» **Problem requirements**
The listing is to be transcribed in full, with its images left out.

□ □ □ □ □ □ □

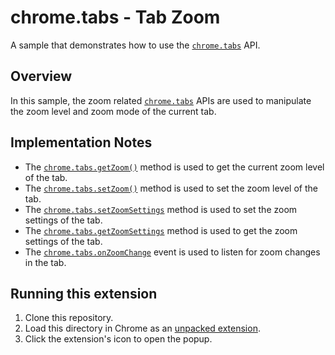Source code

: # chrome.tabs - Tab Zoom

A sample that demonstrates how to use the [`chrome.tabs`](https://developer.chrome.com/docs/extensions/reference/tabs/) API.

## Overview

In this sample, the zoom related [`chrome.tabs`](https://developer.chrome.com/docs/extensions/reference/tabs/) APIs are used to manipulate the zoom level and zoom mode of the current tab.

## Implementation Notes

- The [`chrome.tabs.getZoom()`](https://developer.chrome.com/docs/extensions/reference/tabs/#method-getZoom) method is used to get the current zoom level of the tab.
- The [`chrome.tabs.setZoom()`](https://developer.chrome.com/docs/extensions/reference/tabs/#method-setZoom) method is used to set the zoom level of the tab.
- The [`chrome.tabs.setZoomSettings`](https://developer.chrome.com/docs/extensions/reference/tabs/#method-setZoomSettings) method is used to set the zoom settings of the tab.
- The [`chrome.tabs.getZoomSettings`](https://developer.chrome.com/docs/extensions/reference/tabs/#method-getZoomSettings) method is used to get the zoom settings of the tab.
- The [`chrome.tabs.onZoomChange`](https://developer.chrome.com/docs/extensions/reference/tabs/#event-onZoomChange) event is used to listen for zoom changes in the tab.

## Running this extension

1. Clone this repository.
2. Load this directory in Chrome as an [unpacked extension](https://developer.chrome.com/docs/extensions/mv3/getstarted/development-basics/#load-unpacked).
3. Click the extension's icon to open the popup.
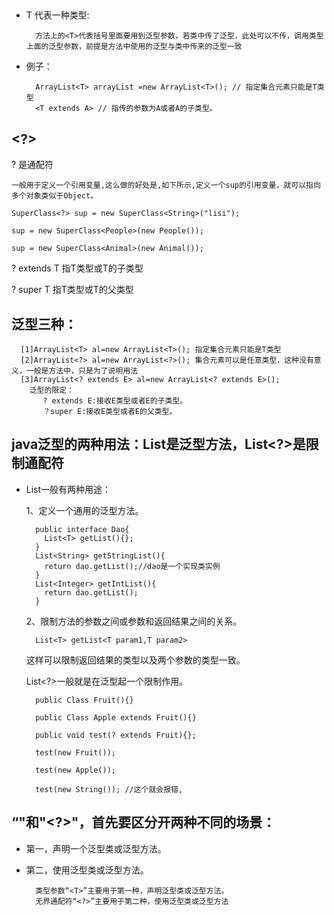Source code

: ## <T>

- T 代表一种类型:

        方法上的<T>代表括号里面要用到泛型参数，若类中传了泛型，此处可以不传，调用类型上面的泛型参数，前提是方法中使用的泛型与类中传来的泛型一致
        
- 例子：
        
        ArrayList<T> arrayList =new ArrayList<T>(); // 指定集合元素只能是T类型   
        <T extends A> // 指传的参数为A或者A的子类型。

## <?>
? 是通配符

    一般用于定义一个引用变量,这么做的好处是,如下所示,定义一个sup的引用变量，就可以指向多个对象类似于Object。
    
    SuperClass<?> sup = new SuperClass<String>("lisi");
    
    sup = new SuperClass<People>(new People());
    
    sup = new SuperClass<Animal>(new Animal());
    
? extends T 指T类型或T的子类型

? super T   指T类型或T的父类型

## 泛型三种：

      [1]ArrayList<T> al=new ArrayList<T>(); 指定集合元素只能是T类型
      [2]ArrayList<?> al=new ArrayList<?>(); 集合元素可以是任意类型，这种没有意义，一般是方法中，只是为了说明用法
      [3]ArrayList<? extends E> al=new ArrayList<? extends E>();
        泛型的限定：
           ? extends E:接收E类型或者E的子类型。
           ？super E:接收E类型或者E的父类型。
         


## java泛型的两种用法：List<T>是泛型方法，List<?>是限制通配符

- List<T>一般有两种用途：

    1、定义一个通用的泛型方法。
    
        public interface Dao{
          List<T> getList(){};
        }
        List<String> getStringList(){
          return dao.getList();//dao是一个实现类实例
        }
        List<Integer> getIntList(){
          return dao.getList();
        }
              
    2、限制方法的参数之间或参数和返回结果之间的关系。
        
        List<T> getList<T param1,T param2>
        
    这样可以限制返回结果的类型以及两个参数的类型一致。
    
    List<?>一般就是在泛型起一个限制作用。
        
        public Class Fruit(){}
        
        public Class Apple extends Fruit(){}
        
        public void test(? extends Fruit){};
        
        test(new Fruit());
        
        test(new Apple());
        
        test(new String()); //这个就会报错,
        
## “<T>"和"<?>"，首先要区分开两种不同的场景：

- 第一，声明一个泛型类或泛型方法。
- 第二，使用泛型类或泛型方法。
    
        类型参数“<T>”主要用于第一种，声明泛型类或泛型方法。
        无界通配符“<?>”主要用于第二种，使用泛型类或泛型方法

□ □ □ □ □ □ □

» **Completed task**
Source code

: # chrome.tabs - Tab Zoom

A sample that demonstrates how to use the [`chrome.tabs`](https://developer.chrome.com/docs/extensions/reference/tabs/) API.

## Overview

In this sample, the zoom related [`chrome.tabs`](https://developer.chrome.com/docs/extensions/reference/tabs/) APIs are used to manipulate the zoom level and zoom mode of the current tab.

## Implementation Notes

- The [`chrome.tabs.getZoom()`](https://developer.chrome.com/docs/extensions/reference/tabs/#method-getZoom) method is used to get the current zoom level of the tab.
- The [`chrome.tabs.setZoom()`](https://developer.chrome.com/docs/extensions/reference/tabs/#method-setZoom) method is used to set the zoom level of the tab.
- The [`chrome.tabs.setZoomSettings`](https://developer.chrome.com/docs/extensions/reference/tabs/#method-setZoomSettings) method is used to set the zoom settings of the tab.
- The [`chrome.tabs.getZoomSettings`](https://developer.chrome.com/docs/extensions/reference/tabs/#method-getZoomSettings) method is used to get the zoom settings of the tab.
- The [`chrome.tabs.onZoomChange`](https://developer.chrome.com/docs/extensions/reference/tabs/#event-onZoomChange) event is used to listen for zoom changes in the tab.

## Running this extension

1. Clone this repository.
2. Load this directory in Chrome as an [unpacked extension](https://developer.chrome.com/docs/extensions/mv3/getstarted/development-basics/#load-unpacked).
3. Click the extension's icon to open the popup.
Source code

: ## <T>

- T 代表一种类型:

        方法上的<T>代表括号里面要用到泛型参数，若类中传了泛型，此处可以不传，调用类型上面的泛型参数，前提是方法中使用的泛型与类中传来的泛型一致
        
- 例子：
        
        ArrayList<T> arrayList =new ArrayList<T>(); // 指定集合元素只能是T类型   
        <T extends A> // 指传的参数为A或者A的子类型。

## <?>
? 是通配符

    一般用于定义一个引用变量,这么做的好处是,如下所示,定义一个sup的引用变量，就可以指向多个对象类似于Object。
    
    SuperClass<?> sup = new SuperClass<String>("lisi");
    
    sup = new SuperClass<People>(new People());
    
    sup = new SuperClass<Animal>(new Animal());
    
? extends T 指T类型或T的子类型

? super T   指T类型或T的父类型

## 泛型三种：

      [1]ArrayList<T> al=new ArrayList<T>(); 指定集合元素只能是T类型
      [2]ArrayList<?> al=new ArrayList<?>(); 集合元素可以是任意类型，这种没有意义，一般是方法中，只是为了说明用法
      [3]ArrayList<? extends E> al=new ArrayList<? extends E>();
        泛型的限定：
           ? extends E:接收E类型或者E的子类型。
           ？super E:接收E类型或者E的父类型。
         


## java泛型的两种用法：List<T>是泛型方法，List<?>是限制通配符

- List<T>一般有两种用途：

    1、定义一个通用的泛型方法。
    
        public interface Dao{
          List<T> getList(){};
        }
        List<String> getStringList(){
          return dao.getList();//dao是一个实现类实例
        }
        List<Integer> getIntList(){
          return dao.getList();
        }
              
    2、限制方法的参数之间或参数和返回结果之间的关系。
        
        List<T> getList<T param1,T param2>
        
    这样可以限制返回结果的类型以及两个参数的类型一致。
    
    List<?>一般就是在泛型起一个限制作用。
        
        public Class Fruit(){}
        
        public Class Apple extends Fruit(){}
        
        public void test(? extends Fruit){};
        
        test(new Fruit());
        
        test(new Apple());
        
        test(new String()); //这个就会报错,
        
## “<T>"和"<?>"，首先要区分开两种不同的场景：

- 第一，声明一个泛型类或泛型方法。
- 第二，使用泛型类或泛型方法。
    
        类型参数“<T>”主要用于第一种，声明泛型类或泛型方法。
        无界通配符“<?>”主要用于第二种，使用泛型类或泛型方法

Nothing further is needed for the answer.